◆ RECORDS FOR THE TASK:
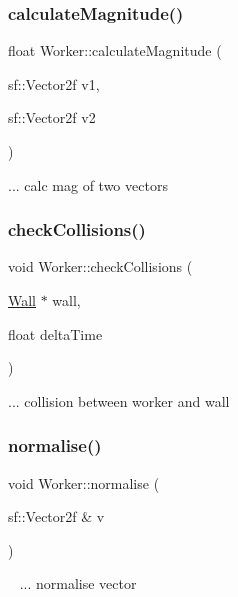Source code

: \subsubsection{\texorpdfstring{calculate\+Magnitude()}{calculateMagnitude()}\hspace{0.1cm}{\footnotesize\ttfamily [2/2]}}
{\footnotesize\ttfamily float Worker\+::calculate\+Magnitude (\begin{DoxyParamCaption}\item[{sf\+::\+Vector2f}]{v1,  }\item[{sf\+::\+Vector2f}]{v2 }\end{DoxyParamCaption})}

... calc mag of two vectors\mbox{\label{class_worker_aa28cb0d23b4fc8e4a9480bab8d4724cf}} 
\subsubsection{\texorpdfstring{check\+Collisions()}{checkCollisions()}}
{\footnotesize\ttfamily void Worker\+::check\+Collisions (\begin{DoxyParamCaption}\item[{\mbox{\hyperlink{class_wall}{Wall}} $\ast$}]{wall,  }\item[{float}]{delta\+Time }\end{DoxyParamCaption})}

... collision between worker and wall\mbox{\label{class_worker_ae9b32488617a0086772afd11529e3014}} 
\subsubsection{\texorpdfstring{normalise()}{normalise()}}
{\footnotesize\ttfamily void Worker\+::normalise (\begin{DoxyParamCaption}\item[{sf\+::\+Vector2f \&}]{v }\end{DoxyParamCaption})}

~\newline
... normalise vector\mbox{\label{class_worker_a6f0cfcb460a9bc7fa3b2f1fa5ecc8b8a}}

◆ GOAL OF THE EXERCISE: The word "Magnitude" appears on some lines of the data above; count those lines and give only the total.

◆ ANSWER BELOW: 2